▶ Problem statement
Don't include pictures. Quote the lines below from the first through the line that contains "- first commit".

▶ Given data
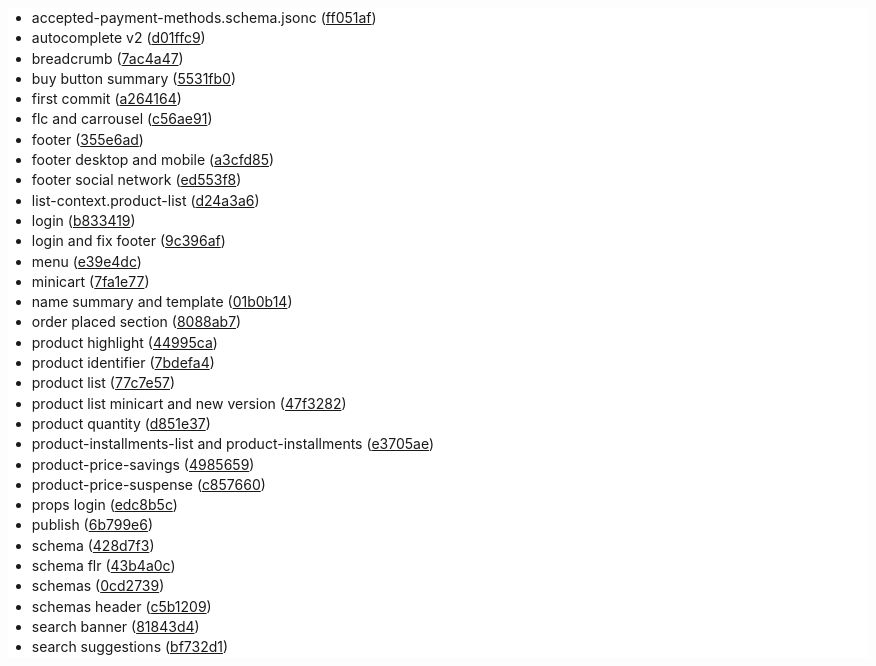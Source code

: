 - accepted-payment-methods.schema.jsonc ([ff051af](https://github.com/xGinDev/vtex-snippets/commit/ff051af09035bf05787b222ca45eea892e71e8ed))
- autocomplete v2 ([d01ffc9](https://github.com/xGinDev/vtex-snippets/commit/d01ffc9a27e965ee8d3375d3108cf4063211d718))
- breadcrumb ([7ac4a47](https://github.com/xGinDev/vtex-snippets/commit/7ac4a4784c52970dcb45ab4376eab039abdb429e))
- buy button summary ([5531fb0](https://github.com/xGinDev/vtex-snippets/commit/5531fb075fc5c0997fd00671c0aea12da238894e))
- first commit ([a264164](https://github.com/xGinDev/vtex-snippets/commit/a264164785049c1196152ada7bb7720ff90d14e0))
- flc and carrousel ([c56ae91](https://github.com/xGinDev/vtex-snippets/commit/c56ae9110131bbc83cc5388d55d1bed1725fced1))
- footer ([355e6ad](https://github.com/xGinDev/vtex-snippets/commit/355e6ad2d54f6cce851d4caaf4b08823b2d3be31))
- footer desktop and mobile ([a3cfd85](https://github.com/xGinDev/vtex-snippets/commit/a3cfd85db0c37c2f610e5184892159ae62834540))
- footer social network ([ed553f8](https://github.com/xGinDev/vtex-snippets/commit/ed553f80578ddf544fb021425a390227a50dc7ad))
- list-context.product-list ([d24a3a6](https://github.com/xGinDev/vtex-snippets/commit/d24a3a618edd82e45bac3848025f37053b4c986b))
- login ([b833419](https://github.com/xGinDev/vtex-snippets/commit/b833419481384855d8000c93779e92a17770c0a2))
- login and fix footer ([9c396af](https://github.com/xGinDev/vtex-snippets/commit/9c396af3698f21e35ddeb84aa0bf5f05c1a50677))
- menu ([e39e4dc](https://github.com/xGinDev/vtex-snippets/commit/e39e4dcd81e69274078b6a483ce3d62bfb4f80fb))
- minicart ([7fa1e77](https://github.com/xGinDev/vtex-snippets/commit/7fa1e77fdafe6ab801851acb2ab109618dbeb70f))
- name summary and template ([01b0b14](https://github.com/xGinDev/vtex-snippets/commit/01b0b14f6ecf6db8541a8a67751410ed154fe590))
- order placed section ([8088ab7](https://github.com/xGinDev/vtex-snippets/commit/8088ab705d4dfaedb52d5404d530e5651de61d12))
- product highlight ([44995ca](https://github.com/xGinDev/vtex-snippets/commit/44995ca75f493f50b466a55b504e18f9217a630c))
- product identifier ([7bdefa4](https://github.com/xGinDev/vtex-snippets/commit/7bdefa4feadd43b633d026d7a47b4ed3d78bacdc))
- product list ([77c7e57](https://github.com/xGinDev/vtex-snippets/commit/77c7e571fe3efe393ab9ab503a86f2ff0147d5b2))
- product list minicart and new version ([47f3282](https://github.com/xGinDev/vtex-snippets/commit/47f3282b99837bb66b731302a626c7d8f47fe44b))
- product quantity ([d851e37](https://github.com/xGinDev/vtex-snippets/commit/d851e3795d15bd6881317bbd30e78cfd086e97c9))
- product-installments-list and product-installments ([e3705ae](https://github.com/xGinDev/vtex-snippets/commit/e3705ae66e80f857d885ed567159c32fc85e3526))
- product-price-savings ([4985659](https://github.com/xGinDev/vtex-snippets/commit/4985659f838ea67af319b1085975eedb4ce87055))
- product-price-suspense ([c857660](https://github.com/xGinDev/vtex-snippets/commit/c857660326ed775b03c156730fb9d33a8d59034f))
- props login ([edc8b5c](https://github.com/xGinDev/vtex-snippets/commit/edc8b5c8d5ef31fc54149db27a8cda8837eea41f))
- publish ([6b799e6](https://github.com/xGinDev/vtex-snippets/commit/6b799e65d1944ab5ed31ffd414de8f8b4c024b90))
- schema ([428d7f3](https://github.com/xGinDev/vtex-snippets/commit/428d7f309975f05acbc7c61d05fab120fc153eff))
- schema flr ([43b4a0c](https://github.com/xGinDev/vtex-snippets/commit/43b4a0cc5a5c99d814a88e75848e5761c70bfd7a))
- schemas ([0cd2739](https://github.com/xGinDev/vtex-snippets/commit/0cd2739f042f2726826051ce7ae676ca10d119c7))
- schemas header ([c5b1209](https://github.com/xGinDev/vtex-snippets/commit/c5b120981c7def23e6b705534687b4a2a2beea5d))
- search banner ([81843d4](https://github.com/xGinDev/vtex-snippets/commit/81843d483b3b5d143ecaab9c7b875b798e124423))
- search suggestions ([bf732d1](https://github.com/xGinDev/vtex-snippets/commit/bf732d1c2420869dc9a6f87d451c246c090f25c9))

▶ Reply
Source code

: - accepted-payment-methods.schema.jsonc ([ff051af](https://github.com/xGinDev/vtex-snippets/commit/ff051af09035bf05787b222ca45eea892e71e8ed))
- autocomplete v2 ([d01ffc9](https://github.com/xGinDev/vtex-snippets/commit/d01ffc9a27e965ee8d3375d3108cf4063211d718))
- breadcrumb ([7ac4a47](https://github.com/xGinDev/vtex-snippets/commit/7ac4a4784c52970dcb45ab4376eab039abdb429e))
- buy button summary ([5531fb0](https://github.com/xGinDev/vtex-snippets/commit/5531fb075fc5c0997fd00671c0aea12da238894e))
- first commit ([a264164](https://github.com/xGinDev/vtex-snippets/commit/a264164785049c1196152ada7bb7720ff90d14e0))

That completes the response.